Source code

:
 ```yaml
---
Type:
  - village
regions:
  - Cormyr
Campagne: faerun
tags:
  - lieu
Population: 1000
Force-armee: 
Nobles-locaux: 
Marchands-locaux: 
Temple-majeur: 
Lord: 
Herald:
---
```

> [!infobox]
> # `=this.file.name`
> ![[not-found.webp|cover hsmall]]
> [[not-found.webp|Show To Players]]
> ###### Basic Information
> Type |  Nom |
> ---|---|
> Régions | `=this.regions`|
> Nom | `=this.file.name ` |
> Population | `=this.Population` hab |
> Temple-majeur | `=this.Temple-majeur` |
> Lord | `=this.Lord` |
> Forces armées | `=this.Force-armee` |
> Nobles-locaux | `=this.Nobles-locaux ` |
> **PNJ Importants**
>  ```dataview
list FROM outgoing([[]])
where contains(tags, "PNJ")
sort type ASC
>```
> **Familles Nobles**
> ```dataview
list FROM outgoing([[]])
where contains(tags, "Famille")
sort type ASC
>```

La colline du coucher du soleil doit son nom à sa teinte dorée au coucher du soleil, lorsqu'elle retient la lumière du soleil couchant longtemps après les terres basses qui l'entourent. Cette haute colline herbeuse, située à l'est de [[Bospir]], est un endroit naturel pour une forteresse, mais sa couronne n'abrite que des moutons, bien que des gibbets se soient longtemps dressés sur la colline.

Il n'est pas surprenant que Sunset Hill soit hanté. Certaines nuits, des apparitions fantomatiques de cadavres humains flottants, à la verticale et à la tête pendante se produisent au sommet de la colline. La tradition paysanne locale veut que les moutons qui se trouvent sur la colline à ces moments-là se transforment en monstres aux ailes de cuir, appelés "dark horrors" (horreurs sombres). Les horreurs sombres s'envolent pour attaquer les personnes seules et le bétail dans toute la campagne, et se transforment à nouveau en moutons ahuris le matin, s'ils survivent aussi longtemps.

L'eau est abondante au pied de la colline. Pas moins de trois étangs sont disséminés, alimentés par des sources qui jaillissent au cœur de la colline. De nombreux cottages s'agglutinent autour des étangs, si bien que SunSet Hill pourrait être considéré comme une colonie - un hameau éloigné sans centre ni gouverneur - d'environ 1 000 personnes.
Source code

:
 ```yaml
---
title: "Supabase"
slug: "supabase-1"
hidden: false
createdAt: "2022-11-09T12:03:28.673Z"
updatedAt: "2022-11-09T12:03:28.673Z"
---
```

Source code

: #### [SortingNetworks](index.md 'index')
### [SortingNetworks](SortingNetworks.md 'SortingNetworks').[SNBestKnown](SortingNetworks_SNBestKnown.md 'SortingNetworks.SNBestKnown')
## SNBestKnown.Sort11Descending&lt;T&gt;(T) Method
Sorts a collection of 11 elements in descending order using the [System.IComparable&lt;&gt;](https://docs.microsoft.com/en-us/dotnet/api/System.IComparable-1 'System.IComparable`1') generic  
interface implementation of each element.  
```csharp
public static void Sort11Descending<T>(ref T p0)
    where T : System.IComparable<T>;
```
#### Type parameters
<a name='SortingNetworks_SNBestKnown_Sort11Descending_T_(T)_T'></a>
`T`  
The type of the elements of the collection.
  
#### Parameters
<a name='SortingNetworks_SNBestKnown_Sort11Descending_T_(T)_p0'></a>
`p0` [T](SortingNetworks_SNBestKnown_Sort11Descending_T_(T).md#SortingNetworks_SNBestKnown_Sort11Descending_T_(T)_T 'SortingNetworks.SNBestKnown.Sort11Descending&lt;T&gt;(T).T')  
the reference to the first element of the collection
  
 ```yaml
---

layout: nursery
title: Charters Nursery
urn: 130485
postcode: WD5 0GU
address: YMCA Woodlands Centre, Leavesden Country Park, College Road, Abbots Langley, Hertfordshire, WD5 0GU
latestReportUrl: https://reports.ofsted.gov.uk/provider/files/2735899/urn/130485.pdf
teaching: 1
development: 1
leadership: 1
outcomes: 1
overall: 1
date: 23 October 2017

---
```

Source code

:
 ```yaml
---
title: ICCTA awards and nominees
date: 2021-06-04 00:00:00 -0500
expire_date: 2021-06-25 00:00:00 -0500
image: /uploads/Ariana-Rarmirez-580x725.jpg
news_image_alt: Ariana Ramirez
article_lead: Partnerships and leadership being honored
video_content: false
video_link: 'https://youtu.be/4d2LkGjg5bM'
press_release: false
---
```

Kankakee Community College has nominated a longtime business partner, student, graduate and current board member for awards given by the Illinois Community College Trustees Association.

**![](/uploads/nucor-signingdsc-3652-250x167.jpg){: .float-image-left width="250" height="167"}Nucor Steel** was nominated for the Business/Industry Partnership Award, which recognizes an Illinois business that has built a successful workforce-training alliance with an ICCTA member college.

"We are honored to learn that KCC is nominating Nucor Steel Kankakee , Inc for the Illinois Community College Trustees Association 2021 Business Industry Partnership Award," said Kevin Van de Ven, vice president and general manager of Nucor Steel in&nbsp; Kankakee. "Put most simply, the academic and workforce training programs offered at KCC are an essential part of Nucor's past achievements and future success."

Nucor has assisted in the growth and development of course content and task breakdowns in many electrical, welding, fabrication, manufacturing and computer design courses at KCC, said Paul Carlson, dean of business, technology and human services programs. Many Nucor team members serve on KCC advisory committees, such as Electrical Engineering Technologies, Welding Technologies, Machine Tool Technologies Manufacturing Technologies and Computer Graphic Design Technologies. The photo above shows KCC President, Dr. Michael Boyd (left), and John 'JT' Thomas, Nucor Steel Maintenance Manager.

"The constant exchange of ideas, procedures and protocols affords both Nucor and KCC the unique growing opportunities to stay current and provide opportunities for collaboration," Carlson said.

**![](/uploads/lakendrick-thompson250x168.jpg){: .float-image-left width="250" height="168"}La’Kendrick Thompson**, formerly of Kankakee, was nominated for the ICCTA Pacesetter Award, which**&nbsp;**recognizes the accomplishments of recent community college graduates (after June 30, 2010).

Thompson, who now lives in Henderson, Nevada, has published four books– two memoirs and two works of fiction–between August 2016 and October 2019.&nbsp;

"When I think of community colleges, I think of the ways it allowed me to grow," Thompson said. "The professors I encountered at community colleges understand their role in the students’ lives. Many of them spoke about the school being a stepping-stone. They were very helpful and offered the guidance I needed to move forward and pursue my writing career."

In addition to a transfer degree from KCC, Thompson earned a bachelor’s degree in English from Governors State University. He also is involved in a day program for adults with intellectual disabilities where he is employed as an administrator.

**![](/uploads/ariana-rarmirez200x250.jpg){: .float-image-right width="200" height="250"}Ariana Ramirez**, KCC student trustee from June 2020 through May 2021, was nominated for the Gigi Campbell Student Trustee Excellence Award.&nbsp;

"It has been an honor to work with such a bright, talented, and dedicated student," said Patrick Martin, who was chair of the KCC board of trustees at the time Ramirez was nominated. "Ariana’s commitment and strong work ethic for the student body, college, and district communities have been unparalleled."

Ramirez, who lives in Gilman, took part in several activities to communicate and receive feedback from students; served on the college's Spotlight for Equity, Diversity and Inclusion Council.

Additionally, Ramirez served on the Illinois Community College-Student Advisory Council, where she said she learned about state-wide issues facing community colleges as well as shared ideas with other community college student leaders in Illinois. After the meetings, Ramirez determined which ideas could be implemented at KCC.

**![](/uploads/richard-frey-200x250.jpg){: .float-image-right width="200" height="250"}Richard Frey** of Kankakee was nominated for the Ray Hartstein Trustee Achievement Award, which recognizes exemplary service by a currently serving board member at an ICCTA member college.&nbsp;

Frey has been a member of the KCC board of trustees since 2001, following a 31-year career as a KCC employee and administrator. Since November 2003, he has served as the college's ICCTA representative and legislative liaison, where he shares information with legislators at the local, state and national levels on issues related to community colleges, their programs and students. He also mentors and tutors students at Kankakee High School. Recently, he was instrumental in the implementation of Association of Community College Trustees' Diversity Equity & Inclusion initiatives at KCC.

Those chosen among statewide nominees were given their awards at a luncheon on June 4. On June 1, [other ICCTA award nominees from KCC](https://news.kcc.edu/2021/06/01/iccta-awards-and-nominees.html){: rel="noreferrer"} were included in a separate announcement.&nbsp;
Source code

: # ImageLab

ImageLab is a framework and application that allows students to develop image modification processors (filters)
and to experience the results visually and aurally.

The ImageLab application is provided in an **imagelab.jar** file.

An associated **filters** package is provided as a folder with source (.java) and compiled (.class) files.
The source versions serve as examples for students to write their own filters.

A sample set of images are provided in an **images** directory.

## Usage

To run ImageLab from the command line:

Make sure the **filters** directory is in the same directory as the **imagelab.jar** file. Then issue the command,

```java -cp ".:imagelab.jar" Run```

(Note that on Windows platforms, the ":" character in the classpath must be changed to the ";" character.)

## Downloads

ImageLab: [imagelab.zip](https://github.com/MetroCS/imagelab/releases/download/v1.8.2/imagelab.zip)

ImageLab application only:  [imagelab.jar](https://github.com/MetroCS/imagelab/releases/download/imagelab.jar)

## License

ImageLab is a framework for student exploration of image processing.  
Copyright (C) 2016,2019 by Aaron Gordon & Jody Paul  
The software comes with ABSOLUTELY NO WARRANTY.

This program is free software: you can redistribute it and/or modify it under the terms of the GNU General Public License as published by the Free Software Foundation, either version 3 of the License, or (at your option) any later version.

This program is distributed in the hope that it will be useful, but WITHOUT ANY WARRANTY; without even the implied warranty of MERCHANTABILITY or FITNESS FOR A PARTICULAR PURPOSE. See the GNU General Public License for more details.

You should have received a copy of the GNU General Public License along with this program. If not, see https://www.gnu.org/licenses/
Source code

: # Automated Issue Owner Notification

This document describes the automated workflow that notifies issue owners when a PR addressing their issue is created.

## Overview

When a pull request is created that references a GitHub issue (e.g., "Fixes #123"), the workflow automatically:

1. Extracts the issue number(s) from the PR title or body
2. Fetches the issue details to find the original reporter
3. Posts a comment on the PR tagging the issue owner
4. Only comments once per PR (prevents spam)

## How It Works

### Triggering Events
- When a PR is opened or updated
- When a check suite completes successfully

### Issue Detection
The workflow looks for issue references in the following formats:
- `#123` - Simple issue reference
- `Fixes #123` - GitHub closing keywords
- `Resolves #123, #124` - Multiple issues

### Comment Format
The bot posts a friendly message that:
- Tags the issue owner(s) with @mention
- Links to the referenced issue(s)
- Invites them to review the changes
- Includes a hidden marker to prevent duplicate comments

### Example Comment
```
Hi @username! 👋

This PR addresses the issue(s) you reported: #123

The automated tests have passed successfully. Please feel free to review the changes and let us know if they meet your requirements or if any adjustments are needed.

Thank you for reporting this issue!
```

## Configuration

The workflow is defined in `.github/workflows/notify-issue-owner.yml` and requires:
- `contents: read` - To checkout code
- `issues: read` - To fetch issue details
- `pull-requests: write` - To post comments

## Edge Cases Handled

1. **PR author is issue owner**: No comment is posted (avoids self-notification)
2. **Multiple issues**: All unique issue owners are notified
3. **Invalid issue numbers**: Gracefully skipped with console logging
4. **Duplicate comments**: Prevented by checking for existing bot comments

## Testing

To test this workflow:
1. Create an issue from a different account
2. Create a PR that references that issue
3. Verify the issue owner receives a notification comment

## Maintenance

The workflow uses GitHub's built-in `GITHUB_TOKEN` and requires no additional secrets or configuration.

• • • • • • •

**Description of the task**
Taking the entries above, restate exactly those lines that fall between the line with "## How It Works" and the line with "Simple issue reference", keeping both of those lines too.

**Exercise output**
## How It Works

### Triggering Events
- When a PR is opened or updated
- When a check suite completes successfully

### Issue Detection
The workflow looks for issue references in the following formats:
- `#123` - Simple issue reference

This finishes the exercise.